(Instructions to follow): Although the data below holds other lines too, output only those from the line with "### Brain-gcd asciinema" up to and including the line with "16. Should work", exactly as they appear.

(Plain-text document sources):
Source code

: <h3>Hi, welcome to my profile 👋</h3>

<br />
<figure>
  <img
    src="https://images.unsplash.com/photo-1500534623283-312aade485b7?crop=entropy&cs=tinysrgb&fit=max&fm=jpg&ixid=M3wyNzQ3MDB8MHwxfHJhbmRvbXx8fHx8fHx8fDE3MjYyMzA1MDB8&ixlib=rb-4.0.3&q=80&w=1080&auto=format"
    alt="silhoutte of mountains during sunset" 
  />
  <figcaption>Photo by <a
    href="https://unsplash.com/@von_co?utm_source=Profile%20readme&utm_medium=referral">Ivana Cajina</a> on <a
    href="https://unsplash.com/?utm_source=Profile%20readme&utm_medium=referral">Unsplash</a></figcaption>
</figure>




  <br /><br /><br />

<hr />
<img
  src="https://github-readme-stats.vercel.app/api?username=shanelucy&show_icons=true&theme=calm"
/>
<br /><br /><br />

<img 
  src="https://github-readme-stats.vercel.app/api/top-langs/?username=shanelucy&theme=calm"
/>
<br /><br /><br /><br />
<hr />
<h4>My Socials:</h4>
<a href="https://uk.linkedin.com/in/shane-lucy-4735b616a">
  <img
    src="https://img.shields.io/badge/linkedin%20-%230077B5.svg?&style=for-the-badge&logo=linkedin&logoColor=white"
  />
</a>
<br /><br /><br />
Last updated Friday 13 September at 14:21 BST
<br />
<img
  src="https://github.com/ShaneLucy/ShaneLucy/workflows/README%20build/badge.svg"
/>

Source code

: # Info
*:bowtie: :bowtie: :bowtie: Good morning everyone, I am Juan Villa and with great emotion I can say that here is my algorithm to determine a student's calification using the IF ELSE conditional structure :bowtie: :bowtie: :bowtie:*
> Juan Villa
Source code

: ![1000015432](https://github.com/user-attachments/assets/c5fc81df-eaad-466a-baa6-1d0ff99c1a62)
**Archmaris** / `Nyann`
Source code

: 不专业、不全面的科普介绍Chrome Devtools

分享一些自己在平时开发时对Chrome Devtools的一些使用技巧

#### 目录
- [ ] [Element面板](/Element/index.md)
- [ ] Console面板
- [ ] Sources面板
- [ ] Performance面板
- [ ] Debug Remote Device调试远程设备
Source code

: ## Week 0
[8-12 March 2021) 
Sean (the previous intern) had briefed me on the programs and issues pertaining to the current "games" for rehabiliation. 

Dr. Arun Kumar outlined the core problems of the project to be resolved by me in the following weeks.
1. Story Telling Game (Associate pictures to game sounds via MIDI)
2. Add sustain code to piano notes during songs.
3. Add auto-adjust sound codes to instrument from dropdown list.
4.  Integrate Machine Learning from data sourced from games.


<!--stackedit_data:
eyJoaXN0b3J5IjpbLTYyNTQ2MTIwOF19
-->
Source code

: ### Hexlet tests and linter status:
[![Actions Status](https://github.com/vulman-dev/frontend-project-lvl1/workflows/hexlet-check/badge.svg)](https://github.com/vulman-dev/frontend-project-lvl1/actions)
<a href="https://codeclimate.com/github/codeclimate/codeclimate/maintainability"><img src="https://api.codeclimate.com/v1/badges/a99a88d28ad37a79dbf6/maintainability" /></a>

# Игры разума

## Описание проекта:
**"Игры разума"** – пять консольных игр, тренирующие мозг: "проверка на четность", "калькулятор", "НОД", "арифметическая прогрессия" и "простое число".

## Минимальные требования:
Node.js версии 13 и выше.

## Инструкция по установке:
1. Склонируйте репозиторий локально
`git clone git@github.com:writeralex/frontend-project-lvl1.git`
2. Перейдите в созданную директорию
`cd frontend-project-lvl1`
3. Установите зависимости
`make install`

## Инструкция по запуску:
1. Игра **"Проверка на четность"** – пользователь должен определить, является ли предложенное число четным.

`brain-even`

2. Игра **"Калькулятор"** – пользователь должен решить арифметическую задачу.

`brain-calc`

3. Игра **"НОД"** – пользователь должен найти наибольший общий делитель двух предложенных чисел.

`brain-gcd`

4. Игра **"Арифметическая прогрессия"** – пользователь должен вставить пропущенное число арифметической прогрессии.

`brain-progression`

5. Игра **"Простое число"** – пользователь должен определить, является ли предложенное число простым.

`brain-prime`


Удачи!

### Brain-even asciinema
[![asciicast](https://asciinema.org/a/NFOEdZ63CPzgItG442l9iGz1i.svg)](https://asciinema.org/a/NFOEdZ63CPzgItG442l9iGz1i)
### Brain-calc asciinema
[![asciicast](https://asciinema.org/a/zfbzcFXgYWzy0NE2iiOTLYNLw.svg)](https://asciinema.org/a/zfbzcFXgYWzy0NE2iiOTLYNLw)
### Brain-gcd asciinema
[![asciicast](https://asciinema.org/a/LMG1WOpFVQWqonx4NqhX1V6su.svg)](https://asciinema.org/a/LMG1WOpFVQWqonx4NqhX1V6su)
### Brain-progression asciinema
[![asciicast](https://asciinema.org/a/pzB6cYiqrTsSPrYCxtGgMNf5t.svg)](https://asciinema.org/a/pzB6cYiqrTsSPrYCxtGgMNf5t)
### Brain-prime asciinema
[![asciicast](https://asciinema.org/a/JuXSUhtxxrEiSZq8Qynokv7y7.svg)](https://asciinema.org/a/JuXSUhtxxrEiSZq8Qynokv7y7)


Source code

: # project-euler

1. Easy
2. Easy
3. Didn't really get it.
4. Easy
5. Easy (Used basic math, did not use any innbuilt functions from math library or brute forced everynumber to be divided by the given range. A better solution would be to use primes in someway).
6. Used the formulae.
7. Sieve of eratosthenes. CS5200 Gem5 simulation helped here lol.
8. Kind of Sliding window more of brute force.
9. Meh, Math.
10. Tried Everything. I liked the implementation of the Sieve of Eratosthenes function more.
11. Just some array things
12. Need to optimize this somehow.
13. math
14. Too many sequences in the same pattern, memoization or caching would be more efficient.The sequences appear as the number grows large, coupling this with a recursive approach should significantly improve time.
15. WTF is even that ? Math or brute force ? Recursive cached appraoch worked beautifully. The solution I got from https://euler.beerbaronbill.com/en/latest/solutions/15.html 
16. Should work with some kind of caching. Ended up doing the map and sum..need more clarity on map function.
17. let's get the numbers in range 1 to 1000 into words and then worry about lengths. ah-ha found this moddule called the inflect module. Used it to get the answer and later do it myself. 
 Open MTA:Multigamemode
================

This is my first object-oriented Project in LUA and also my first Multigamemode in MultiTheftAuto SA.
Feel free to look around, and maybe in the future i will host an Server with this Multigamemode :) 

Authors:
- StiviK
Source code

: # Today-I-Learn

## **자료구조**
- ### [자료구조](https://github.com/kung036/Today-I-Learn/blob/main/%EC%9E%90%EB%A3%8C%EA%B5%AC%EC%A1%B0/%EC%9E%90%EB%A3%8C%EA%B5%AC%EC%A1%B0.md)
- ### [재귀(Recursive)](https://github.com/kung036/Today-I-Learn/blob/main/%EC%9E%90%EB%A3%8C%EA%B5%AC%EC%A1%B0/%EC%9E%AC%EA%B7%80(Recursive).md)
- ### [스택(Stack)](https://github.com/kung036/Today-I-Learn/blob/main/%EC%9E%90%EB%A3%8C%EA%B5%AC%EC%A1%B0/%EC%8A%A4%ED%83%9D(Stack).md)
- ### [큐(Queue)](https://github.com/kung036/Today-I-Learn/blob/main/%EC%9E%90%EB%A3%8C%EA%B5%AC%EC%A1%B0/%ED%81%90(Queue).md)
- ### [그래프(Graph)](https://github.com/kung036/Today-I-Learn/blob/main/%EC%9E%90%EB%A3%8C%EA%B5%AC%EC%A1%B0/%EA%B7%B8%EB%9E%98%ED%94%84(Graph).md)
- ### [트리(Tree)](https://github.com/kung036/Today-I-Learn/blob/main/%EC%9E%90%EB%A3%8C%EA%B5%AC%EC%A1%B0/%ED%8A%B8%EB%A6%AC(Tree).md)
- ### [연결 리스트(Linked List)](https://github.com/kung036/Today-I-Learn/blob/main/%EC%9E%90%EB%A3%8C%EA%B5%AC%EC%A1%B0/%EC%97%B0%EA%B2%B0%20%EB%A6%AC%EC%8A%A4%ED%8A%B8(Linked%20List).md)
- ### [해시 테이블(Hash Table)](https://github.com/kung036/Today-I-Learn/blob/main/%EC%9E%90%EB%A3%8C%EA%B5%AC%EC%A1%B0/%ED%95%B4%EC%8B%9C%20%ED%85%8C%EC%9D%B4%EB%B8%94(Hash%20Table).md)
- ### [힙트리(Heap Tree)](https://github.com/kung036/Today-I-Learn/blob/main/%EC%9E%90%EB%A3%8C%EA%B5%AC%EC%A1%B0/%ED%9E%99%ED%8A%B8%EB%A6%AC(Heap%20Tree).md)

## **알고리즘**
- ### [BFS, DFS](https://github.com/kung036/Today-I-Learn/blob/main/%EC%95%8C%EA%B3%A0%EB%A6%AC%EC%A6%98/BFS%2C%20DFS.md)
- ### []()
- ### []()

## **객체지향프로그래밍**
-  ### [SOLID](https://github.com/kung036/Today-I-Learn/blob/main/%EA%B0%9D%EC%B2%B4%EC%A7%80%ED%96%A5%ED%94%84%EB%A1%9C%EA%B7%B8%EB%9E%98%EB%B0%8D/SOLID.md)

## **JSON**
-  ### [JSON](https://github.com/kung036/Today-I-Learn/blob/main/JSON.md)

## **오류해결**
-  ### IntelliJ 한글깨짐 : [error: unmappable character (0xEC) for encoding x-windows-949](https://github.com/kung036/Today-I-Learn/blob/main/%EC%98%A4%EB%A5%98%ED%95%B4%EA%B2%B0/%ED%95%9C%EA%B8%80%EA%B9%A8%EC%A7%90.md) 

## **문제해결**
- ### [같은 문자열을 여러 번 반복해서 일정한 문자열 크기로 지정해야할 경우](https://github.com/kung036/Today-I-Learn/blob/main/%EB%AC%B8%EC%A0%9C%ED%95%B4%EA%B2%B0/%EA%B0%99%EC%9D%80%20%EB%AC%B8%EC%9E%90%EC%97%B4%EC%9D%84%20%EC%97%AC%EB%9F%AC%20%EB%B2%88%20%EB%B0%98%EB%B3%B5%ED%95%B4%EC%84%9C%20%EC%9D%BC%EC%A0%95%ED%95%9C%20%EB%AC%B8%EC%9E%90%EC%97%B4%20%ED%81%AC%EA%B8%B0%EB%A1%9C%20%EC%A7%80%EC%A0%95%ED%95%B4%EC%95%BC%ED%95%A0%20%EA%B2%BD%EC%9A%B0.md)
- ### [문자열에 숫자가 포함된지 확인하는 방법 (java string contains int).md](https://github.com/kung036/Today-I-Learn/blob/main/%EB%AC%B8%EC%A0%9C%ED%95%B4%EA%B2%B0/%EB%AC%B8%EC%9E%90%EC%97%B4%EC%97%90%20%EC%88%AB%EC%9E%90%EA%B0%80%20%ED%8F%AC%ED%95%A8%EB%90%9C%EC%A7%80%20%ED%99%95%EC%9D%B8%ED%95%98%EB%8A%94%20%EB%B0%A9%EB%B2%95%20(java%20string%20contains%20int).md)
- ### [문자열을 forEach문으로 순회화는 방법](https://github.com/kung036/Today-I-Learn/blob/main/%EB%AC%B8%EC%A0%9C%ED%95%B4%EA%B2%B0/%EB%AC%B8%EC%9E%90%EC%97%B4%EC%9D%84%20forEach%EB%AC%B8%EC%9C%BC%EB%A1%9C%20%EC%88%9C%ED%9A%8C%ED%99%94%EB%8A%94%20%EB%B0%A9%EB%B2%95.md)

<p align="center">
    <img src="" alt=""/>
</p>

(Result of this exercise):
### Brain-gcd asciinema
[![asciicast](https://asciinema.org/a/LMG1WOpFVQWqonx4NqhX1V6su.svg)](https://asciinema.org/a/LMG1WOpFVQWqonx4NqhX1V6su)
### Brain-progression asciinema
[![asciicast](https://asciinema.org/a/pzB6cYiqrTsSPrYCxtGgMNf5t.svg)](https://asciinema.org/a/pzB6cYiqrTsSPrYCxtGgMNf5t)
### Brain-prime asciinema
[![asciicast](https://asciinema.org/a/JuXSUhtxxrEiSZq8Qynokv7y7.svg)](https://asciinema.org/a/JuXSUhtxxrEiSZq8Qynokv7y7)


Source code

: # project-euler

1. Easy
2. Easy
3. Didn't really get it.
4. Easy
5. Easy (Used basic math, did not use any innbuilt functions from math library or brute forced everynumber to be divided by the given range. A better solution would be to use primes in someway).
6. Used the formulae.
7. Sieve of eratosthenes. CS5200 Gem5 simulation helped here lol.
8. Kind of Sliding window more of brute force.
9. Meh, Math.
10. Tried Everything. I liked the implementation of the Sieve of Eratosthenes function more.
11. Just some array things
12. Need to optimize this somehow.
13. math
14. Too many sequences in the same pattern, memoization or caching would be more efficient.The sequences appear as the number grows large, coupling this with a recursive approach should significantly improve time.
15. WTF is even that ? Math or brute force ? Recursive cached appraoch worked beautifully. The solution I got from https://euler.beerbaronbill.com/en/latest/solutions/15.html 
16. Should work with some kind of caching. Ended up doing the map and sum..need more clarity on map function.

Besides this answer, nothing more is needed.